Wednesday, January 19, 2005

Should he stay or should he go?

The various machinations behind the Labor leadership is not unlike desperately rearranging deck chairs on the Titanic. Now matter how quickly or dramatically it might be done, the ship is still sinking. It's amazing to think that the man who only a year ago was credited for singlehandedly saving the ALP from political obscurity, helping Labor to surge ahead in the polls and give them a more than realistic chance of winning the year's election, now seems to be over and done with as Labor attempts to emulate the Lazarus effect of John Howard's political resurrection with the big man, 2-time election loser Kim Beazley.

I'm pretty sure that this is not the solution. I'm not sure what is exactly, but I believe the next Labor PM will be from NSW or Victoria, not WA. Labor - and left-wing politics in general, it seems - is dead in the West, and despite Beazley's personal popularity over there, it won't stop that state's seemingly inevitable shift to the right (2004: Labor loses two seats, came extremely close to losing two more, its safest seat is now only of a margin of less than 8% and one marginal seat alone had a 9% swing to the Libs). Labor, however, still seems to have a fighting chance in NSW. Although once-safe Labor outer suburban seats are gradually going Liberal, which the Murdoch media delighted in pointing out (when they weren't sexing up the Greens as pinko, commo, drugged-up deviants), it was an overlooked fact that there was also a significant swing to Labor not just in safe inner-city Labor seats, but also affluent Liberal north shore ones like Joe Hockey's, Tony Abbott's and Brendan Nelson's. Even Howard's own seat is now technically marginal (Andrew Wilkie's Green campaign no doubt contributing here). Whether or not it was the "doctors' wives" at work, it seems indicative of the social conscience of the upper class. Sure, they might have too much money and/or chemical warfare in their cheekbones, employ slave labour in their homes and infuriate us on the roads with their 4-wheel drives (perfect for the harsh terrain of Chatswood Chase car park), but they're intelligent, educated people who can identify the lies and moral bankruptcy of the Howard administration and, in the face of dinner party social suicide, might not automatically put a "1" in the blue box as they've otherwise done all these years.

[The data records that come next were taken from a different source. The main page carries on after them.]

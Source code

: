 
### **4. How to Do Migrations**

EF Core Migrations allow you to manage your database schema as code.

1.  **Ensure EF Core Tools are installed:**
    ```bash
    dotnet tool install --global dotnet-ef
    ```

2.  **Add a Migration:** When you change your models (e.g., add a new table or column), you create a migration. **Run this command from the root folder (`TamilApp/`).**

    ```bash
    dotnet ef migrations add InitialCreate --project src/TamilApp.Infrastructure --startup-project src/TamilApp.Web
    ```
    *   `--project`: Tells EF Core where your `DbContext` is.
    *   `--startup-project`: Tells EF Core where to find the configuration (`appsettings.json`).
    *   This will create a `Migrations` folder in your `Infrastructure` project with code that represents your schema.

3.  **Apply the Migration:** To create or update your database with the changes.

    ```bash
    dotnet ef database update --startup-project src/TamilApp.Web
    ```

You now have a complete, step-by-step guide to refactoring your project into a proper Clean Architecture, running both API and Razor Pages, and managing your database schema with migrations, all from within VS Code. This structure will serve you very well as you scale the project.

This to me seems where the future of Labor lies. It is clear Labor can no longer appeal to the insular, self-serving interests of the "aspirational" residents living in the Kellyville McMansions. They tried - Nicola Roxon's backflip on the gay marriage ban bill to cheers from the Rancid Religious Right (RRR) is but one example - and failed. A counsellor from Hillsong still won the Blacktown-based seat for the Libs and the Baulkham Hills seat remains Liberal by a 20% margin.

The differences between Labor and Liberal can no longer be drawn on economic lines. Latham failed in the 2004 election because he made class an issue. People didn't like his Abbott/North Shore bashing and constant reminders of his struggling existence growing up in Green Valley. Maybe people don't want to proudly identify as working class anymore. It's no longer a fashionable badge. So if we work on the assumption that Labor must now appeal to greed and the "what's in it for me?" mentality as effectively as the Libs do, they can still distinguish themselves as the party that isn't dictated to by the RRR, doesn't confuse resistance to religious indoctrination at schools with "values neutral", won't automatically bend over and spread for the mighty US staff and doesn't believe a little old fashioned electro-shock therapy can cure homosexuality.

A whole party of doctors' wives sounds quite fabulous to me. You know they'll be impeccably tailored in Carla Zampatti, they'll love the homos because they know no-one can make aioli quite like we do and they'll let us sleep off the drugs and alcohol on a Sunday morning rather than drag us off to sing for Jesus. Bring it on.